How to Get Copies of Your Psych Records


“After I got the final denial for disability, I read the judge’s letter. It said my psychiatrist wrote that my Bipolar was ‘in remission.’ She had been writing notes like this for two years, the whole time I was applying for disability. I had no idea.” – SO

Collecting and reading your medical records is one of the best things you can do to help your disability case.

Unfortunately, sometimes people have difficulty getting copies of their mental health records.

For physical health, doctors are legally required to release all your records to you. For mental health, the laws are trickier and in some cases the doctor’s office may not release your records to you directly for “your own protection.”

Requesting Records

💮 To start out, of course, you can try just contacting your doctor’s office and requesting your records. They may have a form for you to sign.

💮 If they hand you “office summaries” or “visit summaries” they are not giving you your records. If they have you sign forms and pay money, then they are giving you your records! Many doctors won’t release psych records this way, but it is worth trying.

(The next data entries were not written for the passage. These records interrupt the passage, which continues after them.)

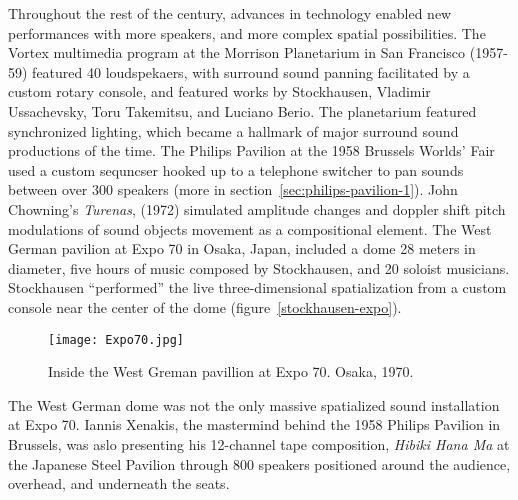 Throughout the rest of the century, advances in technology enabled new
performances with more speakers, and more complex spatial
possibilities. The Vortex multimedia program at the Morrison
Planetarium in San Francisco (1957-59) featured 40 loudspekaers, with
surround sound panning facilitated by a custom rotary console, and
featured works by Stockhausen, Vladimir Ussachevsky, Toru Takemitsu,
and Luciano Berio. The planetarium featured synchronized lighting,
which became a hallmark of major surround sound productions of the
time. The Philips Pavilion at the 1958 Brussels Worlds' Fair used a
custom sequncser hooked up to a telephone switcher to pan sounds
between over 300 speakers (more in
section~\ref{sec:philips-pavilion-1}).  John Chowning’s
\textit{Turenas}, (1972) simulated amplitude changes and doppler shift
pitch modulations of sound objects movement as a compositional
element.\cite{Chowning2011} The West German pavilion at Expo 70 in
Osaka, Japan, included a dome 28 meters in diameter, five hours of
music composed by Stockhausen, and 20 soloist musicians. Stockhausen
``performed'' the live three-dimensional spatialization from a custom
console near the center of the dome (figure~\ref{stockhausen-expo}).
\begin{figure}
\texttt{[image: Expo70.jpg]}
\caption{Inside the West Greman pavillion at Expo 70. Osaka, 1970.}
\label{fig:stockhausen-expo}
\end{figure}
The West German dome was not the only massive spatialized sound
installation at Expo 70. Iannis Xenakis, the mastermind behind the
1958 Philips Pavilion in Brussels, was aslo presenting his 12-channel
tape composition, \textit{Hibiki Hana Ma} at the Japanese Steel
Pavilion through 800 speakers positioned around the audience,
overhead, and underneath the seats. 


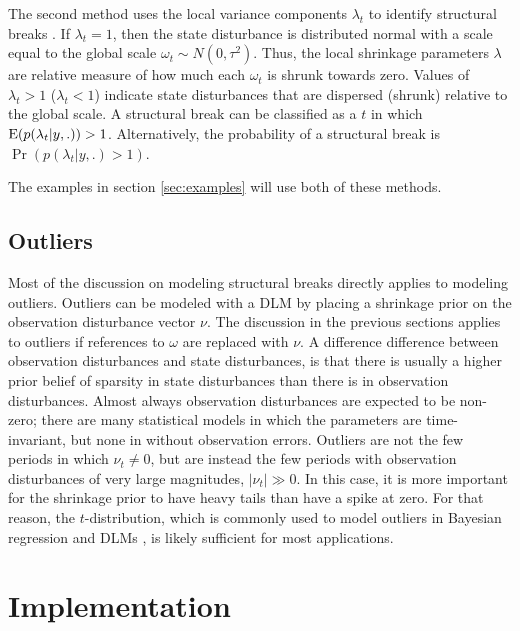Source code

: \documentclass{article}
\begin{document}
The second method uses the local variance components $\lambda_{t}$ to identify structural breaks \parencite[179-180]{PetrisPetroneOmegal2009}.
If $\lambda_{t} = 1$, then the state disturbance is distributed normal with a scale equal to the global scale $\omega_{t} \sim N(0, \tau^{2})$.
Thus, the local shrinkage parameters $\lambda$ are relative measure of how much each $\omega_{t}$ is shrunk towards zero.
Values of $\lambda_{t} > 1$ ($\lambda_{t} < 1$) indicate state disturbances that are dispersed (shrunk) relative to the global scale.
A structural break can be classified as a $t$ in which $\operatorname{E} (p(\lambda_{t} | y, .)) > 1$.
Alternatively, the probability of a structural break is $\Pr(p(\lambda_{t} | y, .) > 1)$.

The examples in section \ref{sec:examples} will use both of these methods.

\subsection{Outliers}
\label{sec:outliers}

Most of the discussion on modeling structural breaks directly applies to modeling outliers.
Outliers can be modeled with a DLM by placing a shrinkage prior on the observation disturbance vector $\nu$. 
The discussion in the previous sections applies to outliers if references to $\omega$ are replaced with $\nu$.
A difference difference between observation disturbances and state disturbances, is that there is usually a higher prior belief of sparsity in state disturbances than there is in observation disturbances.
Almost always observation disturbances are expected to be non-zero;
there are many statistical models in which the parameters are time-invariant, but none in without observation errors.%
Outliers are not the few periods in which $\nu_{t} \neq 0$, but are instead the few periods with observation disturbances of very large magnitudes, $|\nu_{t}| \gg 0$.
In this case, it is more important for the shrinkage prior to have heavy tails than have a spike at zero. 
For that reason, the $t$-distribution, which is commonly used to model outliers in Bayesian regression and DLMs \parencite{West1984}, is likely sufficient for most applications.

\section{Implementation}
\label{sec:implementation}
\end{document}
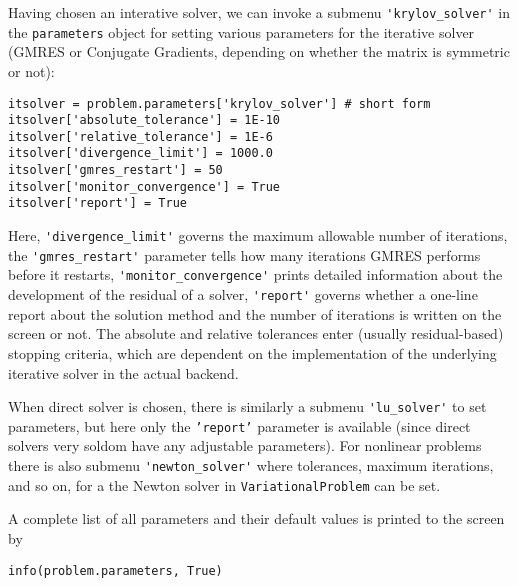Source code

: Having chosen an interative solver, we can invoke 
a submenu {\fontsize{12pt}{12pt}\verb!'krylov_solver'!}
in the
{\fontsize{12pt}{12pt}\texttt{parameters}} object for setting various parameters for 
the iterative solver (GMRES or Conjugate Gradients, depending on
whether the matrix is symmetric or not):
\begin{Verbatim}[fontsize=\fontsize{10pt}{10pt},tabsize=8,baselinestretch=1.05,
fontfamily=tt,xleftmargin=7mm]
itsolver = problem.parameters['krylov_solver'] # short form
itsolver['absolute_tolerance'] = 1E-10
itsolver['relative_tolerance'] = 1E-6
itsolver['divergence_limit'] = 1000.0
itsolver['gmres_restart'] = 50
itsolver['monitor_convergence'] = True
itsolver['report'] = True
\end{Verbatim}
\noindent
Here, {\fontsize{12pt}{12pt}\verb!'divergence_limit'!} 
governs the maximum allowable number of iterations,
the {\fontsize{12pt}{12pt}\verb!'gmres_restart'!} parameter tells how many iterations GMRES performs before
it restarts,
{\fontsize{12pt}{12pt}\verb!'monitor_convergence'!} prints detailed information about the
development of the residual of a solver,
{\fontsize{12pt}{12pt}\verb!'report'!} governs whether a one-line report about the solution
method and the number of iterations
is written on the screen or not. The absolute and relative tolerances
enter (usually residual-based) stopping criteria, which are dependent on
the implementation of the underlying iterative solver in the actual backend.


When direct solver is chosen, there is similarly a submenu
{\fontsize{12pt}{12pt}\verb!'lu_solver'!} to set parameters, but here only the {\fontsize{12pt}{12pt}\texttt{'report'}}
parameter is available (since direct solvers very soldom have any
adjustable parameters). For nonlinear problems there is also 
submenu {\fontsize{12pt}{12pt}\verb!'newton_solver'!} where tolerances, maximum iterations, and
so on, for a the Newton solver in {\fontsize{12pt}{12pt}\texttt{VariationalProblem}} can be set.

A complete list of all parameters and their default values
is printed to the screen by
\begin{Verbatim}[fontsize=\fontsize{10pt}{10pt},tabsize=8,baselinestretch=1.05,
fontfamily=tt,xleftmargin=7mm]
info(problem.parameters, True)
\end{Verbatim}
\noindent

💮 Some doctors have online portals where you can view your records. Unfortunately these are usually not your full records and will not show you what your doctor is writing about you.

Accepting No For An Answer 

💮 In some cases, you may just decide to make peace with not getting your records. If you have talked to your psych doctor and you feel confident that she completely supports your disability application, and your doctor has willing filled out a Mental RFC form and showed you everything written, then you may decide to just live without reading the full records.

💮 Some mental health doctors don’t send full records to Social Security. They will send summary of records, plus possibly write a letter or statement about your condition and treatment. If your doc is not sending the full records to Social Security, then you may not need to see them all either.

💮 On the other hand, if you are scrappy and motivated, or if you are not really sure what your doc might be writing, below are some workarounds.

Appointing a Personal Representative

💮 Some people have had success getting their records by requesting they be sent to  a “representative.” A representative can be a lawyer, or it can be anyone you choose to be your personal representative and examine your records – for example a trusted friend or family member.

💮 You can ask if there is a form to assign a personal representative, or you can try listing your personal representative on the records release form as where to send records and see if it goes through.

Talking to Your Doctor

💮 You can try talking directly to your doctor instead of the office staff. The office staff may have a generic office policy not to release records to any psych patients.

💮 If you talk directly to your doctor and let her know why you would like the records and reassure her that you feel prepared and ready to read your records and would appreciate her help, she may make an exception and release them to you.

Siting HIPAA

💮 Some doctor’s offices will deny you your records “for your own protection.” While this is a valid, legal rule, it is also often misused.

💮 Many of our readers report that office staff people simply told them that they could not get copies of their records, without any actual review of their case.

💮 According to  HIPAA’s guidance on  Individuals’ Right Under HIPAA to Access their Health Information, psych docs should only be denying your records under “very limited” circumstances. The guidelines also state that HIPAA expects these circumstances to be “extremely rare.”

💮 If your doctor’s office routinely denies records, you can try writing a letter and sending it certified mail. Sample Request for Mental Health Records to Be Released Under HIPAA

💮 Alternately you can try meeting directly with your doctor and/or the records manager and discuss some of these points.

Asking for a Review

💮 If your doctor denies your request for records, according to HIPAA regulations 45 CFR 164.524, you have the right to request a third party review of the decision.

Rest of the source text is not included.